For a more homemade alternative, consider a water reservoir. For more on installing a water dripper system or a water reservoir, head to our helpful guide to garden irrigation systems.
Re-use unwanted household water
Every home produces large quantities of waste water and much of it is safe to be used in the garden - even on plants. Known as grey water, this domestic waste water could have been used for cooking, rinsing the dishes or even bathing and can be used following the below advice.
Grey water should:
- be used as soon as it is cool – don’t store it
- not be used if it contains bleach, disinfectants or strong cleaning products
Top tip: Re-use unwanted cool water
When running the hot water tap, collect the unwanted cool water as it reaches temperature and use it for watering.
Don't use grey water:
- on house plants
- on edible plants
- on container-grown plants
- on newly propagated plants
- on greenhouse or conservatory-grown plants
- to fill ponds
- in a sprinkler or watering system
- on foliage, apply to the soil instead
- as your one source of water for plants. Alternate it with water from the tap.
Top tip: Re-use vegetable washing water
When washing vegetables, use a washing up bowl to collect the water. When done, put the peelings into the compost or your food waste caddy, and empty the water onto your garden plants.
Add mulch to beds and borders
Mulching will not only help to save water in the garden, but will also keep it garden well-watered - great for when heading off on your holidays or if you have a particularly dry location. Mulching is the covering of the soil's surface in beds or borders with another material.

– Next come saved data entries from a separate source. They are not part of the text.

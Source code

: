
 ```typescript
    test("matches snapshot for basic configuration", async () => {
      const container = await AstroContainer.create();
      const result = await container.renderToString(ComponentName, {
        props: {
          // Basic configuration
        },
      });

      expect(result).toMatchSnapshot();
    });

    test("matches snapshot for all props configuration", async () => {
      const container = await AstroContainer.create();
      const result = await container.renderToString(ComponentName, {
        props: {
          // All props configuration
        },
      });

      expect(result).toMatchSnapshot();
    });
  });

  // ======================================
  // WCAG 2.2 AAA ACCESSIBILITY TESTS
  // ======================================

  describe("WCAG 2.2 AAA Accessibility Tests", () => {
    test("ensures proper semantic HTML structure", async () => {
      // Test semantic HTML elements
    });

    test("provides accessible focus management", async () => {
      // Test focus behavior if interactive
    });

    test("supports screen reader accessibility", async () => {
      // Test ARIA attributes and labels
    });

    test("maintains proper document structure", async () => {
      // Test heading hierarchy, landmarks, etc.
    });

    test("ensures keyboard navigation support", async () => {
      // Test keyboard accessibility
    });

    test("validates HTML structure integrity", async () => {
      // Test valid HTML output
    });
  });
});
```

Choose between organic (biodegradable) or inorganic (non-biodegradable) mulches. Organic varieties include garden compost, wood chippings or bark and well-rotted manure and eventually rot down to improve the condition of the soil. Inorganic types include gravel or decorative stones and are longer-lasting as they don't decompose.
All mulches work to slow water evaporating and keep it where it’s needed in order retain moisture levels. And, depending on the material you choose, mulching can also help put nutrients back into the soil and keep the number of weeds down too.
Top tip: Only add mulch to damp soil
The most important thing to remember when applying any mulch is that the soil needs to be damp to begin with. Mulching an already dried out bed merely makes it more difficult for rain to penetrate, so be sure to give planted areas a good water first.